[ovs-dev] [PATCH v5 05/16] conntrack: Periodically delete expired connections.

Thu Jul 28 06:13:47 UTC 2016

On 27/07/2016 21:13, "Joe Stringer" <joe at ovn.org> wrote:

>On 27 July 2016 at 19:01, Daniele Di Proietto <diproiettod at vmware.com> wrote:
>>
>>
>>
>>
>>
>> On 27/07/2016 17:14, "Joe Stringer" <joe at ovn.org> wrote:
>>
>>>On 26 July 2016 at 17:58, Daniele Di Proietto <diproiettod at vmware.com> wrote:
>>>> This commit adds a thread that periodically removes expired connections.
>>>>
>>>> The expiration time of a connection can be expressed by:
>>>>
>>>> expiration = now + timeout
>>>>
>>>> For each possible 'timeout' value (there aren't many) we keep a list.
>>>> When the expiration is updated, we move the connection to the back of the
>>>> corresponding 'timeout' list. This ways, the list is always ordered by
>>>> 'expiration'.
>>>>
>>>> When the cleanup thread iterates through the lists for expired
>>>> connections, it can stop at the first non expired connection.
>>>>
>>>> Suggested-by: Joe Stringer <joe at ovn.org>
>>>> Signed-off-by: Daniele Di Proietto <diproiettod at vmware.com>
>>>
>>>Acked-by: Joe Stringer <joe at ovn.org>
>>
>> Thanks for the review!
>>
>>>
>>>Minor comments on comments below. Thanks!
>>>
>>><snip>
>>>
>>>> +/* Cleanup:
>>>> + *
>>>
>>>Extra line.
>>
>> Fixed
>>
>>>
>>>> + * We must call conntrack_clean() periodically.  conntrack_clean() return
>>>> + * value gives an hint on when the next cleanup must be done (either because
>>>> + * there is an actual connection that expires, or because a new connection
>>>> + * might be created with the minimum timeout).
>>>> + *
>>>> + * The logic below has two goals:
>>>> + *
>>>> + * - Avoid calling conntrack_clean() too often.  If we call conntrack_clean()
>>>> + *   each time a connection expires, the thread will consume 100% CPU, so we
>>>> + *   try to call the function _at most_ once every CT_CLEAN_INTERVAL, to batch
>>>> + *   removal.
>>>
>>>Isn't it CT_CLEAN_MIN_INTERVAL that prevents calls happening too
>>>often?

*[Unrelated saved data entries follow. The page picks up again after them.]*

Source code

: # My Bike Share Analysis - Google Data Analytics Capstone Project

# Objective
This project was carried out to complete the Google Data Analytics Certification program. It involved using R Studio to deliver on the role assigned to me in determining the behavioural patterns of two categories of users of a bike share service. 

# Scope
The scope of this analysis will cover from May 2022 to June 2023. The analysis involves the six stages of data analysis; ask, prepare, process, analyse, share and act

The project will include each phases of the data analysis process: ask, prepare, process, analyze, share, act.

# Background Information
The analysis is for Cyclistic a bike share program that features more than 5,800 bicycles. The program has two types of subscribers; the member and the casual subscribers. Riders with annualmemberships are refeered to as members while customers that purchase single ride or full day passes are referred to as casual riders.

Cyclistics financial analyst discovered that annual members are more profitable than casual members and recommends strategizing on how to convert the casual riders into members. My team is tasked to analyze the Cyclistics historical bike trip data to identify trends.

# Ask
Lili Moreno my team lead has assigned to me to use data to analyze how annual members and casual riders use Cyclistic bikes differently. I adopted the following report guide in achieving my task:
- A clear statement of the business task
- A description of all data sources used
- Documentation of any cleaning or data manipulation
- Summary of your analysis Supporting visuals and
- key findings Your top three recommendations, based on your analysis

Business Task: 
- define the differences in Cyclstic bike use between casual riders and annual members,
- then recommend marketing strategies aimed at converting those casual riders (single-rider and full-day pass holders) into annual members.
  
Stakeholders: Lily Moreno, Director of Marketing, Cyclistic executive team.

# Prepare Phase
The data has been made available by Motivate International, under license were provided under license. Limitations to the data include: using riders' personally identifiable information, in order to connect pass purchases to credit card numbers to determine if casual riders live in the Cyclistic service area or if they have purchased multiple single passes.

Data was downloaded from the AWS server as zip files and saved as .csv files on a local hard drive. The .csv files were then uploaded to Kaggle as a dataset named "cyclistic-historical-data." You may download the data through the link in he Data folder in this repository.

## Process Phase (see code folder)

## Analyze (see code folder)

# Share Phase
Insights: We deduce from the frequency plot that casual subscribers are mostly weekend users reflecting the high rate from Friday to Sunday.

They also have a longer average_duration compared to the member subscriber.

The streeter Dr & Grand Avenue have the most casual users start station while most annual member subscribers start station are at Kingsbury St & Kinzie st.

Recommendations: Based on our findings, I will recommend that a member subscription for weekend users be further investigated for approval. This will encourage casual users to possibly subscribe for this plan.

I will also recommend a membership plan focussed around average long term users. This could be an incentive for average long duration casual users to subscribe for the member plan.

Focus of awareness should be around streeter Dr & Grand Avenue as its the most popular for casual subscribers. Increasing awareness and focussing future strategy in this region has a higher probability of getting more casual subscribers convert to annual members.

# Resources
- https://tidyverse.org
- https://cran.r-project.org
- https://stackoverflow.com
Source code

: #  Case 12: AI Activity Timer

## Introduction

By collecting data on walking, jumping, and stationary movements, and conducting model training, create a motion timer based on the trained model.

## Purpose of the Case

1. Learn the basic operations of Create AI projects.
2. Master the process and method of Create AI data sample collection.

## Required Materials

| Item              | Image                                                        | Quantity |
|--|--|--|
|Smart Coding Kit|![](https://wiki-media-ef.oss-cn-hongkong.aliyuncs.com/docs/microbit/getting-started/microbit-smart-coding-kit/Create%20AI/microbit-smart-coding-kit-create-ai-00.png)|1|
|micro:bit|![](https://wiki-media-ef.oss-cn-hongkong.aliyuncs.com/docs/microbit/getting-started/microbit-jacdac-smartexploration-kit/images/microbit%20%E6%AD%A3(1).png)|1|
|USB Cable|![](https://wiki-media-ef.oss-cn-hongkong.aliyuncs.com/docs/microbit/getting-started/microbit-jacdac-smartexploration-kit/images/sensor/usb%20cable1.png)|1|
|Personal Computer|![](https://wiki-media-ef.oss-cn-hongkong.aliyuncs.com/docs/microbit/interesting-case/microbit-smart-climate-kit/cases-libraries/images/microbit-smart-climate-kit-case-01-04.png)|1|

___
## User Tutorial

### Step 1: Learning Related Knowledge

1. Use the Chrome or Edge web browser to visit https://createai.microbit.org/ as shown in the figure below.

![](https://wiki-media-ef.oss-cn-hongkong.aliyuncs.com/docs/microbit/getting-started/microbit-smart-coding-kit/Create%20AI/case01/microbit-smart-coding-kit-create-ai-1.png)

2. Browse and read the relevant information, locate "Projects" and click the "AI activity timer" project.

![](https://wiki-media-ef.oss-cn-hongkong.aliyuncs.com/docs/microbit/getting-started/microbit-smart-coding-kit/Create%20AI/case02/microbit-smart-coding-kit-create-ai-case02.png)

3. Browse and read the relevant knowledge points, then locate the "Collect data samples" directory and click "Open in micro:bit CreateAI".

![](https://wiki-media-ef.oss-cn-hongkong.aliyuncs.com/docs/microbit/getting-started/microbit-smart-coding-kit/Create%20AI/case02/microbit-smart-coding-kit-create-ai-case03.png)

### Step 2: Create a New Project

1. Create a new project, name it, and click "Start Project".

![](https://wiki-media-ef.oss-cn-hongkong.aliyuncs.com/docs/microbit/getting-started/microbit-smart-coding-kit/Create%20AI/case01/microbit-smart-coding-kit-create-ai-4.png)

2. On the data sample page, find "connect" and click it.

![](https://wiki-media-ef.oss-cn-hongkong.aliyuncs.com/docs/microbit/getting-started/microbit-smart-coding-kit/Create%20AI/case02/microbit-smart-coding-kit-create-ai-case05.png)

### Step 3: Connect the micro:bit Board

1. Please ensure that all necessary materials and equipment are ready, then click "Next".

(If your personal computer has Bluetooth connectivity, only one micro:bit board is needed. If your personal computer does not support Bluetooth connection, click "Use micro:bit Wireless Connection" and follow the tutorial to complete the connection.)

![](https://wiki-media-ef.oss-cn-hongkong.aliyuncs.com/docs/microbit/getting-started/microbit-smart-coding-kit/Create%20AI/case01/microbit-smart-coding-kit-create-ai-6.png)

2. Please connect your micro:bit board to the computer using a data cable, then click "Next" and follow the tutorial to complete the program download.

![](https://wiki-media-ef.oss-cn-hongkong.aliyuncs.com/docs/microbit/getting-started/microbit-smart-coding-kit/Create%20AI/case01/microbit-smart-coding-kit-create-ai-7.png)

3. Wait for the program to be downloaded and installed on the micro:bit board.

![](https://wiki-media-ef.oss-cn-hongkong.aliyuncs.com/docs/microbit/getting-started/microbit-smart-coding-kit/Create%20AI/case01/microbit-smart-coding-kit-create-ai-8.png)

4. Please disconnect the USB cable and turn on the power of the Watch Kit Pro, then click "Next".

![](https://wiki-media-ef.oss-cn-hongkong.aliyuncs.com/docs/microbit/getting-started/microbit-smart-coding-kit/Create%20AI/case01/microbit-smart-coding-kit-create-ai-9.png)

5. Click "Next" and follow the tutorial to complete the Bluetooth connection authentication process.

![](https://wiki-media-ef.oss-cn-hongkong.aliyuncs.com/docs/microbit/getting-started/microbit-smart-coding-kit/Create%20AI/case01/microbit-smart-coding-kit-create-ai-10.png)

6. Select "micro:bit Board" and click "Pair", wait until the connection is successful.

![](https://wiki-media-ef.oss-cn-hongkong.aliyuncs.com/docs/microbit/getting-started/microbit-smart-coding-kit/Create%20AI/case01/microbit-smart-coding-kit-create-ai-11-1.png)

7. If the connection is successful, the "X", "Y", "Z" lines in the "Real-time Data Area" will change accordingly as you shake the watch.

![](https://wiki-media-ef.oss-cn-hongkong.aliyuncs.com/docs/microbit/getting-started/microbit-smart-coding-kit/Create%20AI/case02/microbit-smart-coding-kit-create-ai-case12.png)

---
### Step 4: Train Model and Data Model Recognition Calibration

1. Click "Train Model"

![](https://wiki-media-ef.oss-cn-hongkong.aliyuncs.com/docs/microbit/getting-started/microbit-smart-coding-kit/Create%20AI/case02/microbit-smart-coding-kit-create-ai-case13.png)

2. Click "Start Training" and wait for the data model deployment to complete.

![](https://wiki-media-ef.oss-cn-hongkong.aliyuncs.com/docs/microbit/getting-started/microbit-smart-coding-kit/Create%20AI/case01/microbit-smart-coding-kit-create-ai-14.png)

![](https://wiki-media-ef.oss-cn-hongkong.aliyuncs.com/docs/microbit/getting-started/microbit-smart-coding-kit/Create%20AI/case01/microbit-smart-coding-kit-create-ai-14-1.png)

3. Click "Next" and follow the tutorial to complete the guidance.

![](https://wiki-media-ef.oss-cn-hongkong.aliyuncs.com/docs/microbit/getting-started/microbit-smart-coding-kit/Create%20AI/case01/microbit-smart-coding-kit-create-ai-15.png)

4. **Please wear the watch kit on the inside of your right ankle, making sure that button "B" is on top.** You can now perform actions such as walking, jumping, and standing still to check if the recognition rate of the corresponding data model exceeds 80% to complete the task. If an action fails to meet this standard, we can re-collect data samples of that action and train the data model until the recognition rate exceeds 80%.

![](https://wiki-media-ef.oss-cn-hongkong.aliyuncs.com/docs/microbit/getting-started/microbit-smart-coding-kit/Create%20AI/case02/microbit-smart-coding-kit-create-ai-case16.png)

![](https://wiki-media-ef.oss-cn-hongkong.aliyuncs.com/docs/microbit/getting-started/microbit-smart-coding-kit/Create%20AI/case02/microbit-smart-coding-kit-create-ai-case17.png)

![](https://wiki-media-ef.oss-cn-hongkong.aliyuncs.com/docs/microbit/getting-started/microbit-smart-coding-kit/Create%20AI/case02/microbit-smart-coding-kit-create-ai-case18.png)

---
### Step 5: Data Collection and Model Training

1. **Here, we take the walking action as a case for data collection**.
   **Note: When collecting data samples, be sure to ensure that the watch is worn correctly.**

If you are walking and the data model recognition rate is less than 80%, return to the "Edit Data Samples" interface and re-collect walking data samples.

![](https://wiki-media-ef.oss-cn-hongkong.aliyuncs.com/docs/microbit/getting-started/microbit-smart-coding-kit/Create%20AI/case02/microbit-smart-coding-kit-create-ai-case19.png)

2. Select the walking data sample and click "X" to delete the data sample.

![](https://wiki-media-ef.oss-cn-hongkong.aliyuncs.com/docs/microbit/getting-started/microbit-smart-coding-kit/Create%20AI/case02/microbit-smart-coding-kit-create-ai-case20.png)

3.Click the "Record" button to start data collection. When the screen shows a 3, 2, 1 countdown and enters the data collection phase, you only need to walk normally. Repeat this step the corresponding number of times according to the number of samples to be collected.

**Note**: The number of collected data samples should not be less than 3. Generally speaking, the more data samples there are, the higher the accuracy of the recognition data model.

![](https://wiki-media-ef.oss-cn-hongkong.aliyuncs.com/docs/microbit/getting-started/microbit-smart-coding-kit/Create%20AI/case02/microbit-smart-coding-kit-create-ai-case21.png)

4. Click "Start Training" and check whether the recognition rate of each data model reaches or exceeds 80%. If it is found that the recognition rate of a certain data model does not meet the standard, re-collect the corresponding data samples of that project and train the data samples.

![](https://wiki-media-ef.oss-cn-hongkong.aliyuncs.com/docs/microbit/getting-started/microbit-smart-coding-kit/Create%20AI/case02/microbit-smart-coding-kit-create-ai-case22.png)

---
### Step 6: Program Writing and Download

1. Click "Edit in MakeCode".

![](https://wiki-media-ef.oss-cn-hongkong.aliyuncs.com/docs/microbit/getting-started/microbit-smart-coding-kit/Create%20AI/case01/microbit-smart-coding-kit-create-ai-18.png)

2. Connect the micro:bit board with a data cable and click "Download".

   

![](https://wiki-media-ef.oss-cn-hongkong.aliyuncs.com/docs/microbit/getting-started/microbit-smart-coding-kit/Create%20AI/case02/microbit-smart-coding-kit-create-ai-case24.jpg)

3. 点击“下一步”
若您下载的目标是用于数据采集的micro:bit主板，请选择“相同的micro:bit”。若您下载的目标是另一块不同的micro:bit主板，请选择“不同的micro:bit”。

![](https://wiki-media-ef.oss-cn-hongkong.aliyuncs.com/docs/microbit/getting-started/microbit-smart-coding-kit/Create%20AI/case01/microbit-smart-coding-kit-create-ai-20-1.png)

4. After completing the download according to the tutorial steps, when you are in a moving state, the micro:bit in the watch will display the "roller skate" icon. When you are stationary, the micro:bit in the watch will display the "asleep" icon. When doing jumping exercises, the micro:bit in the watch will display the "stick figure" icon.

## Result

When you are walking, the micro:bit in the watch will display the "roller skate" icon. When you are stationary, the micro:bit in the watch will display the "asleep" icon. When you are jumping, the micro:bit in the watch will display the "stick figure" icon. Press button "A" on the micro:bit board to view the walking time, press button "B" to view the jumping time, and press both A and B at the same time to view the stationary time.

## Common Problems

I would imagine that under high cps conditions where you're
>>>likely to peg 100% on cleanup, cleanup is behind and CT_CLEAN_INTERVAL
>>>logic won't come into the picture.
>>>
>>>> + * - On the other hand, it's not a good idea to keep the buckets locked for
>>>> + *   too long, as we might prevent traffic from flowing.  If conntrack_clean()
>>>> + *   returns a value which is in the past, it means that the internal limit
>>>> + *   has been reached and more cleanup is required.  In this case, just wait
>>>> + *   CT_CLEAN_MIN_INTERVAL before the next call.
>>>> + */
>>>
>>>Keeping the buckets locked too long also happens if you constantly
>>>call conntrack_clean(), so I think these two paragraphs are arguing
>>>slightly different angles for the same parameter.
>>>
>>>CT_CLEAN_MIN_INTERVAL ensures that if cleanup is behind, there is
>>>atleast some 200ms blocks of time when buckets will be left alone so
>>>the datapath can operate unhindered.
>>>
>>>CT_CLEAN_INTERVAL ensures that if we are coping with the current
>>>cleanup tasks, then we wait at least 5 seconds to do further cleanup.
>>>This seems like it's more targeted towards reducing wakeups when there
>>>is a wide distribution of timeouts but relatively small number of
>>>connections, that could be handled by less frequent cleanups.
>>>
>>>I like the "the logic has two goals" presentation of this, but maybe
>>>there is a better way we can frame the comment above?
>>
>> I couldn't have said it better, I almost stole your wording entirely:
>>
>> + * The logic below has two goals:
>> + *
>> + * - Avoid calling conntrack_clean() too often.  If we call conntrack_clean()
>> + *   each time a connection expires, the thread will consume 100% CPU, so we
>> + *   try to call the function _at most_ once every CT_CLEAN_INTERVAL, to batch
>> + *   removal.
>> + *
>> + * - On the other hand, it's not a good idea to keep the buckets locked for
>> + *   too long, as we might prevent traffic from flowing.  If conntrack_clean()
>> + *   returns a value which is in the past, it means that the internal limit
>> + *   has been reached and more cleanup is required.  In this case, just wait
>> + *   CT_CLEAN_MIN_INTERVAL before the next call.
>
>Is the new wording missing? This looks the same as the old wording.

Oops, you're right, copy paste mistake, this is what I changed it to:

* The logic below has two goals:
 *
 * - We want to reduce the number of wakeups and batch connection cleanup
 *   when the load is not very high.  CT_CLEAN_INTERVAL ensures that if we
 *   are coping with the current cleanup tasks, then we wait at least
 *   5 seconds to do further cleanup.
 *
 * - We don't want to keep the buckets locked too long, as we might prevent
 *   traffic from flowing.  CT_CLEAN_MIN_INTERVAL ensures that if cleanup is
 *   behind, there is at least some 200ms blocks of time when buckets will be
 *   left alone, so the datapath can operate unhindered.